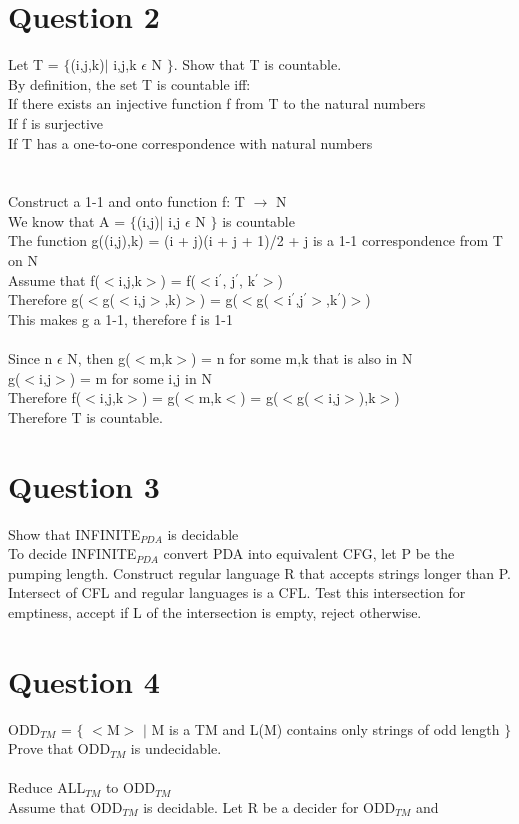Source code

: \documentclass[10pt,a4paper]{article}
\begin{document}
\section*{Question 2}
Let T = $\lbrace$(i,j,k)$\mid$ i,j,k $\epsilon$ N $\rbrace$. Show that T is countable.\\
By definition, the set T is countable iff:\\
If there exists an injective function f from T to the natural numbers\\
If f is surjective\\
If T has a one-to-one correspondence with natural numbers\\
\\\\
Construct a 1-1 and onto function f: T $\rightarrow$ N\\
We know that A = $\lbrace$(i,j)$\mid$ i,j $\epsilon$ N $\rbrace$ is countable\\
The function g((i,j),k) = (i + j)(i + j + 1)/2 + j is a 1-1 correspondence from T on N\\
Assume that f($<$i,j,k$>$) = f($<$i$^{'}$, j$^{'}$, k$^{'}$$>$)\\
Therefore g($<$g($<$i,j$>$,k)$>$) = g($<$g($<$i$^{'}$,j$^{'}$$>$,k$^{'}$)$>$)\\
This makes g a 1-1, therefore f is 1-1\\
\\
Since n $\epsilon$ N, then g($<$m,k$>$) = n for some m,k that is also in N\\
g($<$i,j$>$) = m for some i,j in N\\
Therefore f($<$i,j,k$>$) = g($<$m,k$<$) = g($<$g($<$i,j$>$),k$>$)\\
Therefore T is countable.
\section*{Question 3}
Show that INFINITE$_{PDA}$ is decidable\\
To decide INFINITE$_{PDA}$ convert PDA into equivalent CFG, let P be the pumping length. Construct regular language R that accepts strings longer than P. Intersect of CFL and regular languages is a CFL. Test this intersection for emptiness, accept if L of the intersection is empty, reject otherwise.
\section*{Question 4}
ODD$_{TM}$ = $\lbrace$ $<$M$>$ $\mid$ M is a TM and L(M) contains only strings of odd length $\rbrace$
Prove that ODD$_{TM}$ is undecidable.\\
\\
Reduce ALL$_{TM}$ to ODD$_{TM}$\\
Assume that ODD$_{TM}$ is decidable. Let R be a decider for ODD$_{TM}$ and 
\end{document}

...

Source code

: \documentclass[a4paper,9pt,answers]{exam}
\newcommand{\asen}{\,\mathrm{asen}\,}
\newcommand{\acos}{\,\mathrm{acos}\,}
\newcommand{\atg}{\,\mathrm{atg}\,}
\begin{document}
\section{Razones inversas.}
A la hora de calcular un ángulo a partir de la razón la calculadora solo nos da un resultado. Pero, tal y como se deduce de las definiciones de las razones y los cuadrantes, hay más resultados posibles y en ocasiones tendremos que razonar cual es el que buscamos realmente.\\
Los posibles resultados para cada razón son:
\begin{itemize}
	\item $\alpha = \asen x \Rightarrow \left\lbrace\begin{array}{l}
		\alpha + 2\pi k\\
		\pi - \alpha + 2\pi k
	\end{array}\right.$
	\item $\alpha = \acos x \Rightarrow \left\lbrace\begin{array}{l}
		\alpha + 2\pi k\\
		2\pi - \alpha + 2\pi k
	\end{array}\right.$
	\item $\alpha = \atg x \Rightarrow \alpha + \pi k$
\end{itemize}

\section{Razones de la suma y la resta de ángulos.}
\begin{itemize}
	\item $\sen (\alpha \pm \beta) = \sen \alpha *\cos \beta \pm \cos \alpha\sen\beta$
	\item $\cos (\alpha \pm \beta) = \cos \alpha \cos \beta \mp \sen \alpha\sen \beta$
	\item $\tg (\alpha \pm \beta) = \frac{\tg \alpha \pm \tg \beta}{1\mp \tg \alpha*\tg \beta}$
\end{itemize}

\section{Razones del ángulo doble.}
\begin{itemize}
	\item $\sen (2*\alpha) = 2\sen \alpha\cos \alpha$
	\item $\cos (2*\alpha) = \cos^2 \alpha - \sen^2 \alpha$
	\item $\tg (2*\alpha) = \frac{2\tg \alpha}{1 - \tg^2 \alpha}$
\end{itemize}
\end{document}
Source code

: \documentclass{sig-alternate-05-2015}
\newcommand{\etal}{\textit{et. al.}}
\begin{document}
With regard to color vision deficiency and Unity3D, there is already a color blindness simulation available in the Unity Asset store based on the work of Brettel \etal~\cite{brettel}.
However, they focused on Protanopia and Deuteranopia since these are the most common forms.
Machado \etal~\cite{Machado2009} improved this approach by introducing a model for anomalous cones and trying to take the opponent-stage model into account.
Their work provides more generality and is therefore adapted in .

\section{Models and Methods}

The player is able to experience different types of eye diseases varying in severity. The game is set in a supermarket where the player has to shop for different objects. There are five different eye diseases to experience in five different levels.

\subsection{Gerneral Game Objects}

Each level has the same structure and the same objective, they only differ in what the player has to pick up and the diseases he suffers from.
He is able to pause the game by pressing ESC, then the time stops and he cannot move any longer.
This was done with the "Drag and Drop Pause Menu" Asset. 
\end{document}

» WORK REQUEST: Line count for the string "then": tally the lines of the records above that contain it and give only the result.

» EXERCISE OUTPUT: 2